Researching discourse markers expressing opinion with machine learning techniques in a multilingual corpus

Dates: August 16, 2021 to August 30, 2021

Duration: 14 days

Applicant: Giedre Valunaite Oleskeviciene

Venue: Sofia, Bulgaria

Host Institution: Mozaika, Ltd.

Host: Dr Mariana Damova

Involved WGs: WG4

DESCRIPTION

Sofia STSM by Giedre Valunaite Oleskeviciene

The STSM “Researching discourse markers expressing opinion with machine learning techniques in a multilingual corpus” held at the Mozaika Research Institute in Sofia during the period from 16/08/2021 to 30/08/2021 was a breakthrough point in the use case task 4.2.2 (Social sciences).

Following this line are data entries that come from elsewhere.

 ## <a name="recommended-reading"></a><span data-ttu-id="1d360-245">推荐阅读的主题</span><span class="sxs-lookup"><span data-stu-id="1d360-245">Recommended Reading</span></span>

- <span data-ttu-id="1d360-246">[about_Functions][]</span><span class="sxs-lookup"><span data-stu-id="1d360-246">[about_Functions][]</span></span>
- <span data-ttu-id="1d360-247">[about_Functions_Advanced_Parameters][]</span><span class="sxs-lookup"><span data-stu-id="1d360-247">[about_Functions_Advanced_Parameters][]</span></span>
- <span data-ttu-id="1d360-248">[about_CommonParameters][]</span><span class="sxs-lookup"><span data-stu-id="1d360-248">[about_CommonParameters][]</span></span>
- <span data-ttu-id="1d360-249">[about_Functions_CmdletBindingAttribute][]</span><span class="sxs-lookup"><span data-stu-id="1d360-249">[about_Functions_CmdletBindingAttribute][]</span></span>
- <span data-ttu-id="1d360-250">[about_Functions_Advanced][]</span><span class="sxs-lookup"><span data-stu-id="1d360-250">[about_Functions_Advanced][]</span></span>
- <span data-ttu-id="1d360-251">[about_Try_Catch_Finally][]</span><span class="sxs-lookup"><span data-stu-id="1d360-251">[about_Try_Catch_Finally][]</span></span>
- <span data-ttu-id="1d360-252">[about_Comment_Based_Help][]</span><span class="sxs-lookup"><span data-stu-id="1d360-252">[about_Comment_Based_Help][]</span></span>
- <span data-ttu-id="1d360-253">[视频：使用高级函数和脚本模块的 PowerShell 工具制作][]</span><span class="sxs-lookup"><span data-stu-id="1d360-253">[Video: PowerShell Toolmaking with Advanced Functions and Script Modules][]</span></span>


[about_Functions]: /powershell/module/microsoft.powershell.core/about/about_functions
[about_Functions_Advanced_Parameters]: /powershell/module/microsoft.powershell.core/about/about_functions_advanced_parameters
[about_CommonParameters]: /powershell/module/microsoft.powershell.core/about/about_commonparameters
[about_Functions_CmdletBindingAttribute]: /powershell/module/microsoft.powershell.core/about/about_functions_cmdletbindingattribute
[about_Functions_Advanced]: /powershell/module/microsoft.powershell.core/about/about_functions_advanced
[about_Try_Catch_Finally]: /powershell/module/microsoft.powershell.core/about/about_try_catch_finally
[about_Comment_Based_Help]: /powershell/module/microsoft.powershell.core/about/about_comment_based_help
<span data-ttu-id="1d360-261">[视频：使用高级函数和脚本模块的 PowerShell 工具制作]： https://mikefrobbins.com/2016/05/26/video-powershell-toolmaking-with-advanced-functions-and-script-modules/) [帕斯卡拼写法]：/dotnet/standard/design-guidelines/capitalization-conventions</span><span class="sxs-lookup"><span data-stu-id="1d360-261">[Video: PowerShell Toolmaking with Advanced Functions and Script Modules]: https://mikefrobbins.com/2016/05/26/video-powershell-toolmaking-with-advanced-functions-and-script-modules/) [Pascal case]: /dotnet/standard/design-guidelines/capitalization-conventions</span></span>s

The purpose of the STSM was providing linguistic processing for several languages analyzing multilingual corpus data in English, Bulgarian and Lithuanian in preparation of the data for the research of automatic detection of discourse markers expressing opinion by using machine learning.

First, we enriched TED-EHL parallel corpus based social media texts with 4 languages so that the multilingual corpus contains alignments of Lithuanian, Bulgarian, Hebrew, Portuguese, Macedonian, and German languages with English as pivot language with a size of 1.3 million sentences. Then the part of the enriched multilingual corpus comprising 2428 English-Bulgarian-Lithuanian aligned sentences containing the multiword expressions (MWE) as discourse markers or content expressions was manually annotated (1 or 0) in preparation for the machine learning experiments. The manual annotation of the data was carried out in order to refine the data for the successive elaboration aiming to reach automatic detection of discourse markers expressing opinion. So during the STSM we produced the gold standard which was later applied for machine learning. Socially, I learnt a lot about the rich culture of the country and as a result now the light scent of roses, soft mountain lines and the warm character and friendliness of people are related to Sofia (Bulgaria) in my mind.